Usability Design

September 12, 2009

Usability Design versus User Interface Design

Back just a few years ago, computers weren’t powerful enough to waste time with graphics. Screens weren’t capacious enough to waste space with blank areas. Times have changed.

Where before programmers could concentrate on providing raw functionality, now we have the resources to worry about how to present that functionality to make it easier to use and make it more pleasant to use.

However, making it easier to use and making it more pleasant to use are two different disciplines, one is usability, or user, design and the other is user interface design. And there is room for confusion on this terminology. Usability design tries to make the presentation suitable for the work and the workers. UI design is often an exercise in making screens more attractive, but not necessarily easier to work with. To make it easier to discuss the differences, I’ll write “usability” for the usability design work and “UI” for the presentation work.

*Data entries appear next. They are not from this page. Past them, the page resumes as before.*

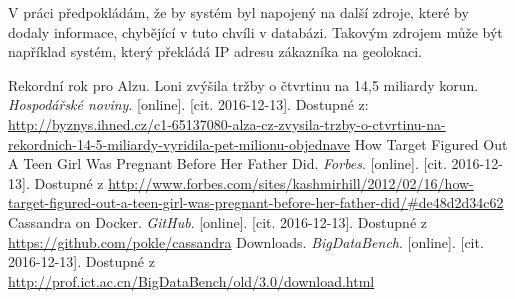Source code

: \documentclass[czech]{article}
\begin{document}
V práci předpokládám, že by systém byl napojený na další zdroje, které by dodaly informace, chybějící v tuto chvíli v databázi. Takovým zdrojem může být například systém, který překládá IP adresu zákazníka na geolokaci.

\begin{thebibliography}{}
    Rekordní rok pro Alzu. Loni zvýšila tržby o čtvrtinu na 14,5 miliardy korun. \emph{Hospodářské noviny}. [online]. [cit. 2016-12-13]. Dostupné z: \url{http://byznys.ihned.cz/c1-65137080-alza-cz-zvysila-trzby-o-ctvrtinu-na-rekordnich-14-5-miliardy-vyridila-pet-milionu-objednave}
    How Target Figured Out A Teen Girl Was Pregnant Before Her Father Did. \emph{Forbes}. [online]. [cit. 2016-12-13]. Dostupné z \url{http://www.forbes.com/sites/kashmirhill/2012/02/16/how-target-figured-out-a-teen-girl-was-pregnant-before-her-father-did/#de48d2d34c62}
    Cassandra on Docker. \emph{GitHub}. [online]. [cit. 2016-12-13]. Dostupné z \url{https://github.com/pokle/cassandra}
    Downloads. \emph{BigDataBench}. [online]. [cit. 2016-12-13]. Dostupné z \url{http://prof.ict.ac.cn/BigDataBench/old/3.0/download.html}

\end{thebibliography}
\end{document}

UI designers are relatively common because, I’m being sarcastic here, they’re artists who are slumming. Usability designers are a breed of industrial designers and are much rarer, and more expensive. Usability designers have to work closely with the users and the programmers to get the flow of screens and procedures right.

Programmers sometimes dismiss UI designers as adding ‘eye candy’ that looks nice but has no substance. And indeed, some UI designers do little more than take an existing web page, adjust the field layouts, add some color and graphics and call it a day.

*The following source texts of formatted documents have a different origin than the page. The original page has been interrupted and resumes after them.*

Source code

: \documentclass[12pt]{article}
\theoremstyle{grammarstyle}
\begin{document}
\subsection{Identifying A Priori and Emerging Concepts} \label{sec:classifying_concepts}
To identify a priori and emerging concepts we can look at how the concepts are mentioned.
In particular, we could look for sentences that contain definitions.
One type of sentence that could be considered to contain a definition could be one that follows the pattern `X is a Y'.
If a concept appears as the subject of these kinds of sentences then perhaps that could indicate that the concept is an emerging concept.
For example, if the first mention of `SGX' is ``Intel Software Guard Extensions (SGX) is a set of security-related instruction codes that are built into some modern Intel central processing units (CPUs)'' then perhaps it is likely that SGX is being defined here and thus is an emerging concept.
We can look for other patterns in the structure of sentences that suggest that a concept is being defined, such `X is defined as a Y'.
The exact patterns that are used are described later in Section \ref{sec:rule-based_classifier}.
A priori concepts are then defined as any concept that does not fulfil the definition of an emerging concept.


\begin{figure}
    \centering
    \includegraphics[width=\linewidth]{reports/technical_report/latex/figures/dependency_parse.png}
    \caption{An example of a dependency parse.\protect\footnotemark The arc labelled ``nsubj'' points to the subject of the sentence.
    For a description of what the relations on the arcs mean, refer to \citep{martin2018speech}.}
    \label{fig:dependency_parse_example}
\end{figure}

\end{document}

Now, you want UI designers. Making your product attractive is desirable, just don’t think that UI design is usability design or that a UI designer is a usability designer.

Examples of Usability Issues:

- Does the user need to scan the system for large amounts of information at once? Eg stock market brokers, call center operators, emergency dispatchers.  They do not have time to go scrolling around a bunch of screens, or even taking hands off whatever else they’re doing to punch a keyboard or scroll a mouse.

- Is the computer system central to their work, or peripheral?  That is, are they sitting there foresquare to the computer, or is the computer off to the side?

- Is the user intensely familar with the system or just a casual, or even a novice user? (Example: programmers tend to spend most of their time using their IDE—Integrated Development Environment, one piece of software of managing the project and coding code).

- Is the user interrupt driven (e.g. they take phone calls all day) or process driven (e.g. they have specific jobs they do.)

- Does the user work with one application or do they have to switch among several and draw from each to get a task done.

- Is the user a heads-down worker (they don’t even look at the screen to enter data) or a heads-up worker (they can see the prompts).

- Is the user better off not using a computer? Is a scanner or cell phone or ??? a better input/output device?